All records shown below should be given again, character for character.

**Data:**
····················

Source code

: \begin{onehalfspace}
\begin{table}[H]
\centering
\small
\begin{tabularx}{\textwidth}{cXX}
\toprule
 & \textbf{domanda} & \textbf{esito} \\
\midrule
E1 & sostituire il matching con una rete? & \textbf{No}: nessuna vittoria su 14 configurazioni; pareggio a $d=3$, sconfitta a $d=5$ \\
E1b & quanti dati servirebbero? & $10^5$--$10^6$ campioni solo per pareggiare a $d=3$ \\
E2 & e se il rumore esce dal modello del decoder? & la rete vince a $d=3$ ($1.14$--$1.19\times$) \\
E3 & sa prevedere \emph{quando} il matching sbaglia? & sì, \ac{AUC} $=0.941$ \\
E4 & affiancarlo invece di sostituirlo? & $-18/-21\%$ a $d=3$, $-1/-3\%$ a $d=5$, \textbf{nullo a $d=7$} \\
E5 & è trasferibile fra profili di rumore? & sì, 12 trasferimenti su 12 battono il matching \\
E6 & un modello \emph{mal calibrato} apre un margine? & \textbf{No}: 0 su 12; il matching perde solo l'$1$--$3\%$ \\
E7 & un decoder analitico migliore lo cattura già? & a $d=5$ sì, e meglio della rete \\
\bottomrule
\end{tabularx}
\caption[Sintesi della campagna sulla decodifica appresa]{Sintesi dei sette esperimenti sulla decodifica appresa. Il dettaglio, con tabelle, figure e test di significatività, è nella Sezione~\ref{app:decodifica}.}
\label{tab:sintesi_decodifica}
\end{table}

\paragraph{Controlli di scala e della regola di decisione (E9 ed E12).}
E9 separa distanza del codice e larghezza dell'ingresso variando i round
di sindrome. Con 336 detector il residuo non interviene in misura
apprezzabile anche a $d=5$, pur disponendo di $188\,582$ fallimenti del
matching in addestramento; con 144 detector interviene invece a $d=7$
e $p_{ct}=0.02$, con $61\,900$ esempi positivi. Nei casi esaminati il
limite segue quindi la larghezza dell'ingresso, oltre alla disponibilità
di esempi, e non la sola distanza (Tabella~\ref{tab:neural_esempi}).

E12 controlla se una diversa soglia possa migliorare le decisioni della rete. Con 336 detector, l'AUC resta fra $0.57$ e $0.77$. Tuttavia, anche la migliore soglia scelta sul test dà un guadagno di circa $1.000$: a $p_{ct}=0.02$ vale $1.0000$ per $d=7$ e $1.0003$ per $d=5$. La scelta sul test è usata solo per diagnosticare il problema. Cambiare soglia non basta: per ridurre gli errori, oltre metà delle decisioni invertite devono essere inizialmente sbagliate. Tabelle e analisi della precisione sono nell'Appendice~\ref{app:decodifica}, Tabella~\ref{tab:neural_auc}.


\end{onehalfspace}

····················

**Task response:**
Source code

: \begin{onehalfspace}
\begin{table}[H]
\centering
\small
\begin{tabularx}{\textwidth}{cXX}
\toprule
 & \textbf{domanda} & \textbf{esito} \\
\midrule
E1 & sostituire il matching con una rete? & \textbf{No}: nessuna vittoria su 14 configurazioni; pareggio a $d=3$, sconfitta a $d=5$ \\
E1b & quanti dati servirebbero? & $10^5$--$10^6$ campioni solo per pareggiare a $d=3$ \\
E2 & e se il rumore esce dal modello del decoder? & la rete vince a $d=3$ ($1.14$--$1.19\times$) \\
E3 & sa prevedere \emph{quando} il matching sbaglia? & sì, \ac{AUC} $=0.941$ \\
E4 & affiancarlo invece di sostituirlo? & $-18/-21\%$ a $d=3$, $-1/-3\%$ a $d=5$, \textbf{nullo a $d=7$} \\
E5 & è trasferibile fra profili di rumore? & sì, 12 trasferimenti su 12 battono il matching \\
E6 & un modello \emph{mal calibrato} apre un margine? & \textbf{No}: 0 su 12; il matching perde solo l'$1$--$3\%$ \\
E7 & un decoder analitico migliore lo cattura già? & a $d=5$ sì, e meglio della rete \\
\bottomrule
\end{tabularx}
\caption[Sintesi della campagna sulla decodifica appresa]{Sintesi dei sette esperimenti sulla decodifica appresa. Il dettaglio, con tabelle, figure e test di significatività, è nella Sezione~\ref{app:decodifica}.}
\label{tab:sintesi_decodifica}
\end{table}

\paragraph{Controlli di scala e della regola di decisione (E9 ed E12).}
E9 separa distanza del codice e larghezza dell'ingresso variando i round
di sindrome. Con 336 detector il residuo non interviene in misura
apprezzabile anche a $d=5$, pur disponendo di $188\,582$ fallimenti del
matching in addestramento; con 144 detector interviene invece a $d=7$
e $p_{ct}=0.02$, con $61\,900$ esempi positivi. Nei casi esaminati il
limite segue quindi la larghezza dell'ingresso, oltre alla disponibilità
di esempi, e non la sola distanza (Tabella~\ref{tab:neural_esempi}).

E12 controlla se una diversa soglia possa migliorare le decisioni della rete. Con 336 detector, l'AUC resta fra $0.57$ e $0.77$. Tuttavia, anche la migliore soglia scelta sul test dà un guadagno di circa $1.000$: a $p_{ct}=0.02$ vale $1.0000$ per $d=7$ e $1.0003$ per $d=5$. La scelta sul test è usata solo per diagnosticare il problema. Cambiare soglia non basta: per ridurre gli errori, oltre metà delle decisioni invertite devono essere inizialmente sbagliate. Tabelle e analisi della precisione sono nell'Appendice~\ref{app:decodifica}, Tabella~\ref{tab:neural_auc}.


\end{onehalfspace}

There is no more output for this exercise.